I was emailed my Chris-made itinerary for the weekend today.  “Can’t enjoy a weekend without an itinerary,” I always say.

I actually do like itineraries.  This one includes exact times for traveling, putting tanner on Chris, and meals.  As it’s important to time his eating and tanner-ing (we basically paint his entire body shiny-brown), and the day of the show Chris will have a lot to think about, I’m glad that he planned things out now so I know what’s up when.  We have a specific time to get to Cape Cod on Friday, a specific time on Saturday morning to go to Dunkin’ Donuts (yes, seriously, this is part of his planned pre-contest food), and a specific time to get to the bodybuilding show.  That’s right:  we’ll see the show of BB(-ers) on CC after we go to DD.  (Then Chris will Eat Excessively of Fried Food, Going “Gobble,” with Humongous Handfuls, and yes, I’m incredible).

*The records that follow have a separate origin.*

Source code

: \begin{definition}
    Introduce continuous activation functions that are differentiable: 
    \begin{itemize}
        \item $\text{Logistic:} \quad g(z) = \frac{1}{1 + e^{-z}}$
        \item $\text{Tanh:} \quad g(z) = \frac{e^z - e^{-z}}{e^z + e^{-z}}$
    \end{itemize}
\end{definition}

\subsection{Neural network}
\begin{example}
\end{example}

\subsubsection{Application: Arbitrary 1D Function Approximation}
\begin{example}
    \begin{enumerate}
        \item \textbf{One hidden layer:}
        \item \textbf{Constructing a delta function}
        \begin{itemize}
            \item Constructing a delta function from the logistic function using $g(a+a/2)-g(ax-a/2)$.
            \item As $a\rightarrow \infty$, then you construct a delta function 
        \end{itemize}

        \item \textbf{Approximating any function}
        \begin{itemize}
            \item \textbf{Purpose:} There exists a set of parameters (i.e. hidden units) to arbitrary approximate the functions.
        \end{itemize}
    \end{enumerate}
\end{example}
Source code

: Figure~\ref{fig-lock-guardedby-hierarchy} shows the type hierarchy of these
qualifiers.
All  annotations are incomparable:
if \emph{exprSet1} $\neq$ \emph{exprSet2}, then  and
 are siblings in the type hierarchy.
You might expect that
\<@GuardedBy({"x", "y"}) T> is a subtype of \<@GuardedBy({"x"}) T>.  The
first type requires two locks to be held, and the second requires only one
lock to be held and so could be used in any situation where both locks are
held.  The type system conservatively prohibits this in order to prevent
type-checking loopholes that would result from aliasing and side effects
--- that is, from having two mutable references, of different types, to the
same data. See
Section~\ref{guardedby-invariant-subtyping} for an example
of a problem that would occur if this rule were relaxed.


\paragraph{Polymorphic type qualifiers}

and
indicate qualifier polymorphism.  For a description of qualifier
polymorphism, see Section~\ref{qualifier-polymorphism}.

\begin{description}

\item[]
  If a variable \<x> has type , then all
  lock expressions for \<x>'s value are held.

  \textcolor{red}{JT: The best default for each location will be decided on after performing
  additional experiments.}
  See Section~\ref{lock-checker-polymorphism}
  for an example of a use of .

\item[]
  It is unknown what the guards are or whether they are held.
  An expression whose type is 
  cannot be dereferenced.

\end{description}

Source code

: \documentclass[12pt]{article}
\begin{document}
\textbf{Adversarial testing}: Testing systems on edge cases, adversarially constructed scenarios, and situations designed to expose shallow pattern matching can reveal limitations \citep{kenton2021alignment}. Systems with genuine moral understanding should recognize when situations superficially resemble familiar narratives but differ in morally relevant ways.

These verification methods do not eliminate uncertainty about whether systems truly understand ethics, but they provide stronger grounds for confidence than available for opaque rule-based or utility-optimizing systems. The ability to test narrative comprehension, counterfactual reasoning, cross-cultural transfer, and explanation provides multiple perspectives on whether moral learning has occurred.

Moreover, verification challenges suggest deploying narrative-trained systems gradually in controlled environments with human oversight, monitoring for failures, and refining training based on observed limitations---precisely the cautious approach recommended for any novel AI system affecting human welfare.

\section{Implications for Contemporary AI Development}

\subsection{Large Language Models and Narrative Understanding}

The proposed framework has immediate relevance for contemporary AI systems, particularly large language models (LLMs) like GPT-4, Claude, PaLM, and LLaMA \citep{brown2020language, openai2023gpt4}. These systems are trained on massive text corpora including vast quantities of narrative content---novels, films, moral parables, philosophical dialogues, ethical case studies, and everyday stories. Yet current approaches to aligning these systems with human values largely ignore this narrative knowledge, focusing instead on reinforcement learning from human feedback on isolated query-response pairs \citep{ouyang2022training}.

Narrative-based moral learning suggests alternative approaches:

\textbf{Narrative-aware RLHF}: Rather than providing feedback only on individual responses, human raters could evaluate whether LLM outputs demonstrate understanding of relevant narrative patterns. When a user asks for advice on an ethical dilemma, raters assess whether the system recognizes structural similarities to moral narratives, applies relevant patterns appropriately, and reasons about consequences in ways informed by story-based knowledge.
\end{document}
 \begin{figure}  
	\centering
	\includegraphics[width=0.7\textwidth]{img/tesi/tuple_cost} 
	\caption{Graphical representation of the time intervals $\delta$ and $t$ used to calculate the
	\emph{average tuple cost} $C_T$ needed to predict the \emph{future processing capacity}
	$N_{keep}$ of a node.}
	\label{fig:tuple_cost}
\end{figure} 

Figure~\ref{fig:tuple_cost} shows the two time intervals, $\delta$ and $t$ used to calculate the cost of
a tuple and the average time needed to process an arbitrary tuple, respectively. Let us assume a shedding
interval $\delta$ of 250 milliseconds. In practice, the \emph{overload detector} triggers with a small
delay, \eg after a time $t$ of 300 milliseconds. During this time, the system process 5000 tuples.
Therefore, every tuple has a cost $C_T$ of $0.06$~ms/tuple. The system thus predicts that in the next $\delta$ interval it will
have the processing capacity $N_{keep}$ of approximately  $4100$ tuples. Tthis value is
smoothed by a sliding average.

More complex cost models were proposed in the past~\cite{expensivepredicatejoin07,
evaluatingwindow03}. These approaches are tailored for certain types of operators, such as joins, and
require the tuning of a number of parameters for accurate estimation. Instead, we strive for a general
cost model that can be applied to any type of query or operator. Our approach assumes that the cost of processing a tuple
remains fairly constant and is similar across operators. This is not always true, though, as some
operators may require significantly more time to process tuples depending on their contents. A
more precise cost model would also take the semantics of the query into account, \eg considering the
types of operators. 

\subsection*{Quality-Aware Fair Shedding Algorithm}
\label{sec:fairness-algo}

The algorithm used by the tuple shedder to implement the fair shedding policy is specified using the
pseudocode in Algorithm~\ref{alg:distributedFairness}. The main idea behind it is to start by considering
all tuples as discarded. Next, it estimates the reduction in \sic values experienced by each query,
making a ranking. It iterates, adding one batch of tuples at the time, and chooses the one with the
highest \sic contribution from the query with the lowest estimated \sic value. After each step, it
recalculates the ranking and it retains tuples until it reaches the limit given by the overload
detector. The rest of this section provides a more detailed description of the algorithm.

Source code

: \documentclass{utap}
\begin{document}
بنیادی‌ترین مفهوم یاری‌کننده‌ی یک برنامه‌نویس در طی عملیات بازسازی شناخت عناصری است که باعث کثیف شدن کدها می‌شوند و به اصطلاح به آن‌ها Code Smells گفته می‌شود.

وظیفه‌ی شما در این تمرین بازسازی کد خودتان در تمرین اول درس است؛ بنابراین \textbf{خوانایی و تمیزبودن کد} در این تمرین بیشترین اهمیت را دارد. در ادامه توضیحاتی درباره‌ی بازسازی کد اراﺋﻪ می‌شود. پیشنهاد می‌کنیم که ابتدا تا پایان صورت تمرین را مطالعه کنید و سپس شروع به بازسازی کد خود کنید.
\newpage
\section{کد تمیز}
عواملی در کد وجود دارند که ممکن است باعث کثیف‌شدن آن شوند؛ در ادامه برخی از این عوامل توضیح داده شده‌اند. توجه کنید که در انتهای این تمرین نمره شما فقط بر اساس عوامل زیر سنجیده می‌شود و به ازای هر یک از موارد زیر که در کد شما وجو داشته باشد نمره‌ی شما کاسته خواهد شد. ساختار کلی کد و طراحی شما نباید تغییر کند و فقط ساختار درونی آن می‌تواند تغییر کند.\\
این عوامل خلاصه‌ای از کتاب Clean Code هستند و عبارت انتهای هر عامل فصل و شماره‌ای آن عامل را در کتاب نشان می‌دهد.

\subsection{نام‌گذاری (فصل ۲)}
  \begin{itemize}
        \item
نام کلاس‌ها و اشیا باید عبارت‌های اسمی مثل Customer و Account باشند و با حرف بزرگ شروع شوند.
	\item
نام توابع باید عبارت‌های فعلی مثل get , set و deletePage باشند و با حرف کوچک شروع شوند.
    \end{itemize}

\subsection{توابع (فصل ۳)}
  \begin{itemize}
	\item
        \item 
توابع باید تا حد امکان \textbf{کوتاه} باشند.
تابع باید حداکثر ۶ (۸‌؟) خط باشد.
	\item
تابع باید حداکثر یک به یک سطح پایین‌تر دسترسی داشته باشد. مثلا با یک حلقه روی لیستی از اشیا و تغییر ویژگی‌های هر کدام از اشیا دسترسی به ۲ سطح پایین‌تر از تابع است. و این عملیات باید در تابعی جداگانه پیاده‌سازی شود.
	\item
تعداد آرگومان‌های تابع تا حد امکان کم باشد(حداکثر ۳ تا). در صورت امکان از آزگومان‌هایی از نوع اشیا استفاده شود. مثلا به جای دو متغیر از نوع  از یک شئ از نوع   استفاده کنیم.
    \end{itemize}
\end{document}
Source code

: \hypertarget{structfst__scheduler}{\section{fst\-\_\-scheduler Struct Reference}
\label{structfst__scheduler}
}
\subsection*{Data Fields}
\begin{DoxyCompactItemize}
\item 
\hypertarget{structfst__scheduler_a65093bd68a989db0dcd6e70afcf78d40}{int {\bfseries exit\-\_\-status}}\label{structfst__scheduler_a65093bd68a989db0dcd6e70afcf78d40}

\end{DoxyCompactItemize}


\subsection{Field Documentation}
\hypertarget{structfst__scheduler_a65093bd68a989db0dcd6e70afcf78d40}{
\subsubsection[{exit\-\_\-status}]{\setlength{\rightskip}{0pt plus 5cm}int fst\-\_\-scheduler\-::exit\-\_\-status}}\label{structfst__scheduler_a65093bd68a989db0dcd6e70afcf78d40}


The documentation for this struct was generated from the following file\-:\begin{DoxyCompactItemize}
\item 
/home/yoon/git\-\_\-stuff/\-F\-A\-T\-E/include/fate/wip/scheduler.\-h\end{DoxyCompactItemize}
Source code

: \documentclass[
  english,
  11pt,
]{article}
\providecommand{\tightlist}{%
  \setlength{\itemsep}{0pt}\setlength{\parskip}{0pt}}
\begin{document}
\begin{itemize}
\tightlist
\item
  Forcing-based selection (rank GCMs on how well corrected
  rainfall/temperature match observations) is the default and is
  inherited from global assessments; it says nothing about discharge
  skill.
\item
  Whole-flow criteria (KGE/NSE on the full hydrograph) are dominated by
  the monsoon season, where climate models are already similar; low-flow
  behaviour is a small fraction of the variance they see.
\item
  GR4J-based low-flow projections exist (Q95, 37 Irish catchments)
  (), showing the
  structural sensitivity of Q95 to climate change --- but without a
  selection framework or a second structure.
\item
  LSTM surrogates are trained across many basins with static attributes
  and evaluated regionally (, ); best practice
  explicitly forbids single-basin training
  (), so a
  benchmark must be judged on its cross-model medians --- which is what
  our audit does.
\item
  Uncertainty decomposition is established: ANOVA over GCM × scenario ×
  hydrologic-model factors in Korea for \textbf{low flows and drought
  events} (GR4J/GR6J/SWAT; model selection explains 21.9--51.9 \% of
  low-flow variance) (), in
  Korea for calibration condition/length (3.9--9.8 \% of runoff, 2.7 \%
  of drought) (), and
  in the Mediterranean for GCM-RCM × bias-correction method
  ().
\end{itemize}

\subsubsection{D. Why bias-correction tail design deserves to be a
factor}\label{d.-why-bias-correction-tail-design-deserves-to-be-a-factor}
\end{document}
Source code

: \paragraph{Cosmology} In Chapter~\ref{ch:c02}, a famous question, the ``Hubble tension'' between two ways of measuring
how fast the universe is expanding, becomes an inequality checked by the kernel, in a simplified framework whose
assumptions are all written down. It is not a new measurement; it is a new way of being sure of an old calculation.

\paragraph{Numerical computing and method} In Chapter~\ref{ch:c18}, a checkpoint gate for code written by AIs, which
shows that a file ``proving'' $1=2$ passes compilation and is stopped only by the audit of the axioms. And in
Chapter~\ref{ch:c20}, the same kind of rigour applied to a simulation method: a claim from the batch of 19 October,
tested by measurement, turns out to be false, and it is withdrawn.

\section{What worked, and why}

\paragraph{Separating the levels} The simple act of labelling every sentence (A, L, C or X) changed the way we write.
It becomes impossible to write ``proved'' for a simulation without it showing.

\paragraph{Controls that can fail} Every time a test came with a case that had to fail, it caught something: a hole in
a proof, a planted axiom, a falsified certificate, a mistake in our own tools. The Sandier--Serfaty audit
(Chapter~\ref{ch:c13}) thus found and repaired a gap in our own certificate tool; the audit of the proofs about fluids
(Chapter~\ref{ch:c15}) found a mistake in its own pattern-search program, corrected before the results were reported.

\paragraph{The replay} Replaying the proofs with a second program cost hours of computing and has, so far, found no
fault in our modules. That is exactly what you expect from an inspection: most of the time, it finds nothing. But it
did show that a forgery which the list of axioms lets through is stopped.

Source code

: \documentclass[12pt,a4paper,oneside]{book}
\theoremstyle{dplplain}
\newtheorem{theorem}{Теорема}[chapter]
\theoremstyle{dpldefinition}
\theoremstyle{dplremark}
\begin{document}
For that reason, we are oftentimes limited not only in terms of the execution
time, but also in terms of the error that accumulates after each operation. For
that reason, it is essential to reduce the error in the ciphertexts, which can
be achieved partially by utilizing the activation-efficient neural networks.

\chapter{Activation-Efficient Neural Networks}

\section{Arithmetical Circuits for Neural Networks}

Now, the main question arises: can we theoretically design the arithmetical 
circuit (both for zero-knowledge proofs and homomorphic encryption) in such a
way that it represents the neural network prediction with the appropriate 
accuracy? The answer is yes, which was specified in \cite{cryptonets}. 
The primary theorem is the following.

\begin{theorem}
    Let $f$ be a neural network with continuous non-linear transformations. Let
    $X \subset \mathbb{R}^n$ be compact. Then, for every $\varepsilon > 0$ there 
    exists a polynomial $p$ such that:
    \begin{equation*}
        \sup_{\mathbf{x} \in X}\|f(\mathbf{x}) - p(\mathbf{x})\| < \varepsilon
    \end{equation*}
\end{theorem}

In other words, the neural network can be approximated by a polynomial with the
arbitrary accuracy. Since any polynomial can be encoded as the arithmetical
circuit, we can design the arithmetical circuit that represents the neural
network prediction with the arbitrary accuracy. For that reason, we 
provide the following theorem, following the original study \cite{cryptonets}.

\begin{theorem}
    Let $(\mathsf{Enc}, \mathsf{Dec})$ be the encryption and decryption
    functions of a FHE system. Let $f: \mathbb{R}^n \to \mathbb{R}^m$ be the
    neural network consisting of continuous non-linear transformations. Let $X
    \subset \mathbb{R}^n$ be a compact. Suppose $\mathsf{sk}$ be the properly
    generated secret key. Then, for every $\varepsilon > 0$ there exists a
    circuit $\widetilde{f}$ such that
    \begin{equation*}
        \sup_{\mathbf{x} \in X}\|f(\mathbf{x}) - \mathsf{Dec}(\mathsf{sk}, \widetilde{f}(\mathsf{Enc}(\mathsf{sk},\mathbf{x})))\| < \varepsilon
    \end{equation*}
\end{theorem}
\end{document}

I just went in the cabinet to check the status of that giant bag of Reese’s that Chris bought on Sunday morning.  None have been eaten yet.



But they have been put in this plastic bag.  (That is them in the bright orange poking out of the bag).  I’m not sure if the bag is to keep all “day of show food” together or if it is intended to keep anyone else who lives in the apartment who might maybe want to eat his Reese’s away from them.  He’ll probably tell me it’s to keep the food together but then why did he put the bag on the very top shelf where I cannot reach…

While in the cabinet looking for Reese’s, I also noticed that we now have 6 cylinders of oatmeal.


Good to have one for both Chris and me and each of our four children.

We don’t have four children.

Or any children.

I have no idea why we have 6 cylinders of oatmeal.  Maybe he is eating a cylinder a day until the show?  Gross.

And that’s about it for Tuesday-before-the-show updates.

(And no, I didn’t actually eat any of his Reese’s.  You think I’m crazy?  You do not take food from contest-prepping bodybuilders.)